I want her to be a lady. I call her my little Honey. I remember it well... there he was standing over me and it had never happened that way before and through the window I smelt the honeysuckle... and that's when my baby was made. Honeysuckle, sweet and clinging. I call her my little Honey.”
Then I knew that Keziah was part of my life and that if she were no longer there I should have lost that part; and perhaps, next to my father, Keziah when I was very young had been nearest to me, for my mother had never really been close.
Now she lay there with the beads of sweat clinging to the faint hairs about her lips; and the rosy color of her cheeks replaced by a network of tiny reddish lines. Something had gone out of her, that gaiety, that love of living. She was no longer in love with life and that could only mean she was preparing to leave it.
I said urgently: "Keziah, you're going to get well. You've got to. What shall I do without you?”
She said: "You'll do very well. You don't need me now... haven't for a long time.”
I said, "The baby will need you. Your little Honey.”
She grasped my hand firmly; hers was hot and dry. "You will, Mistress Damask. You'll take her. You'll look after her as though she was your little sister.
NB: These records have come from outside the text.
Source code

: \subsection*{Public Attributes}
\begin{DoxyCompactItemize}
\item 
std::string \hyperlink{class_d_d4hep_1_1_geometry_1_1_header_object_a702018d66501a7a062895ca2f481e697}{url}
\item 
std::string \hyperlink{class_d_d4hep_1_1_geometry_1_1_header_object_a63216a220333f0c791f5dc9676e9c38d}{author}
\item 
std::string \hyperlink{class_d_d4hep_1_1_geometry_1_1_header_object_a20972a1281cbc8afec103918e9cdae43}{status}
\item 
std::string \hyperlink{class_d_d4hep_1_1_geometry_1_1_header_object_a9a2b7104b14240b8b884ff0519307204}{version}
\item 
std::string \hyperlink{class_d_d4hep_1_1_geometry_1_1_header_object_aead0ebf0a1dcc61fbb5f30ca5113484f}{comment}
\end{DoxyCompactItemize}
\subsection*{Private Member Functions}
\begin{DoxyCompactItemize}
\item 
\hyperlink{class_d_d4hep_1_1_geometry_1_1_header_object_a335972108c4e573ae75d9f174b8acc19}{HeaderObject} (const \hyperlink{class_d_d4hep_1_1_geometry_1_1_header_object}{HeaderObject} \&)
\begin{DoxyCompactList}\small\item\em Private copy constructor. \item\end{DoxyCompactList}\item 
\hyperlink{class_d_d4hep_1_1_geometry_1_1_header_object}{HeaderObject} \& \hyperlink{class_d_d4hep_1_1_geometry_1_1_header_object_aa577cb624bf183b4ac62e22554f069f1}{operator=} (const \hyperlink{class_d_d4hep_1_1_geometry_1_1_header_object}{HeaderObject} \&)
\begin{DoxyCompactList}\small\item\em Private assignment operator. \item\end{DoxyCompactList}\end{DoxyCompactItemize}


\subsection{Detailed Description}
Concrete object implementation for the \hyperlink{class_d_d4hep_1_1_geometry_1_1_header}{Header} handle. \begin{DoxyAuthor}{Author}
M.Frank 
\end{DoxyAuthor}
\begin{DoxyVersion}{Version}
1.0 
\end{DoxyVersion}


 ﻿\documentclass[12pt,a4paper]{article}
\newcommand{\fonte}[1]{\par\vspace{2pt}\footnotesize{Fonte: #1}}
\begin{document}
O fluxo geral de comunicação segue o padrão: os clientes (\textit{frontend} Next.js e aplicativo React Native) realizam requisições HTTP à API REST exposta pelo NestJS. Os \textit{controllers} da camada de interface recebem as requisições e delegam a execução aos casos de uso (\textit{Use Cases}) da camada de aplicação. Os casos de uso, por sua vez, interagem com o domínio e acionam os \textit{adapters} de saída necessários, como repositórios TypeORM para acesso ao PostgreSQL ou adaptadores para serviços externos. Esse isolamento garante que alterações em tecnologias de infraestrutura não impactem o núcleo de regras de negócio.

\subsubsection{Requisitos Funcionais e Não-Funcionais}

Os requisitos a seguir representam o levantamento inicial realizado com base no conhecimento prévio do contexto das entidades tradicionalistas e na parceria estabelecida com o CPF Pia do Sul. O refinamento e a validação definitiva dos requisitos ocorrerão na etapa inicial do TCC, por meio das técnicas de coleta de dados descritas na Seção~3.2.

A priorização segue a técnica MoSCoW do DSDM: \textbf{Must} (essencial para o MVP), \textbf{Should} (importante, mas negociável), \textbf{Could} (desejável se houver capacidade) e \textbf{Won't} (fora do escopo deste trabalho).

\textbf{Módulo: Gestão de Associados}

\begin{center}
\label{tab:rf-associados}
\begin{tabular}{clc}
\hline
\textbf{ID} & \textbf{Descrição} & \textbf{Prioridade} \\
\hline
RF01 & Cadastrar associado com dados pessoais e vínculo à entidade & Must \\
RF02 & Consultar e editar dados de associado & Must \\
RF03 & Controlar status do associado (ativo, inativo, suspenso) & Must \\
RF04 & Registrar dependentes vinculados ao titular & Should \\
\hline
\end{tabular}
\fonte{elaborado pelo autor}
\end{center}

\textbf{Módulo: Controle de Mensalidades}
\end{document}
Promise me, Damask.”
I said: "I promise.”
Wrekin the cat had come up. He pressed his body against my foot and purred. Mother Salter nodded.
"Swear it," she said. "Swear, my girl. I and Wrekin will be your witness.”
I was silent, looking from the rather malevolent face of her whom we called the witch to the strangely altered one of Keziah on the bed. I sensed that it was a solemn moment. I was swearing to make a child my concern, the child of a serving girl and a man whom I had seen murdered and whom I could never regard as anything but as low as the beasts of the forest. Worse, because at least they killed from fear or from the need for food. He had found joy in torturing others; and I had rarely been so disgusted in my life as when I had witnessed Keziah's desire for this man. And I was promising to care for their child! But Keziah's dry hand was pressing mine. I saw the anguish in her eyes.
I bent over her and kissed her. And it was not fear of Mother Salter but love and pity for Keziah that made me say: "I swear.”
It was a strange scene in that bedroom. Keziah dying and the old woman standing by yet showing no grief.
"You'll come to bless this night," she said to me. "If you keep your word. If you don't you'll come to curse it.”
Keziah moved uneasily on the bed. She whimpered. Mother Salter said to me: "Be gone now. When the time comes you will know.”
I came out of the cottage into the woods and ran all the way home.
I knew that I must tell my father of my promise. If I told my mother she would say: "Yes, the girl can come to us and she shall be brought up with the servants." Then she would forget about it and the child would become part of our household. There were children now in the servants' quarters for one or two of them had been got with child and my father would never turn away a deserted mother.
But this was different. I had promised that Keziah's child should be brought up in the house, sit at the schoolroom table. I knew I must keep my word.
I told my father what had happened. I said: "Keziah has been almost as a mother to me.”
My father pressed my hand tenderly. He knew that my own mother while she had looked after my physical needs in an exemplary manner had perhaps sometimes been a little absentminded when absorbed by her garden.
"And," I went on, "this is Keziah's child. I know she is a serving woman but this child who is about to be born will be the brother or sister of Bruno... if it is true that he is Keziah's son.”
My father was silent and a look of pain crossed his face. We rarely mentioned what had happened at the Abbey. And the fact that Bruno had disappeared had deeply affected us all. My father was becoming convinced that the confession had been a false one and that Bruno was in fact a Messiah or at least a prophet.
I went on quickly: "I gave my word, Father. I must keep it.”
"You are right," he said. "You must keep your word. But let Keziah bring her child here and tend it. Why should she not do that?”
"Because she will not be here. That was why they made me swear. Keziah... and Mother Salter... believe that Keziah will die.”
"If this comes to pass," said my father, "then bring the child here.”
"And she may be brought up as a child of the household?”
"You have promised this and you must keep your promise.”
"Oh, Father, you are such a good man.”
"Don't think too highly of me, Damask.”
"But I do think it and I shall always do so. For, Father, I know how good you are-so much better than those who are supposed to be holy.”
"No, no, you must not say these things. You cannot see into the hearts of people, Damask, and you should not judge unless you can. But let us walk down to the river where we can talk in peace. Do you not miss Kate?”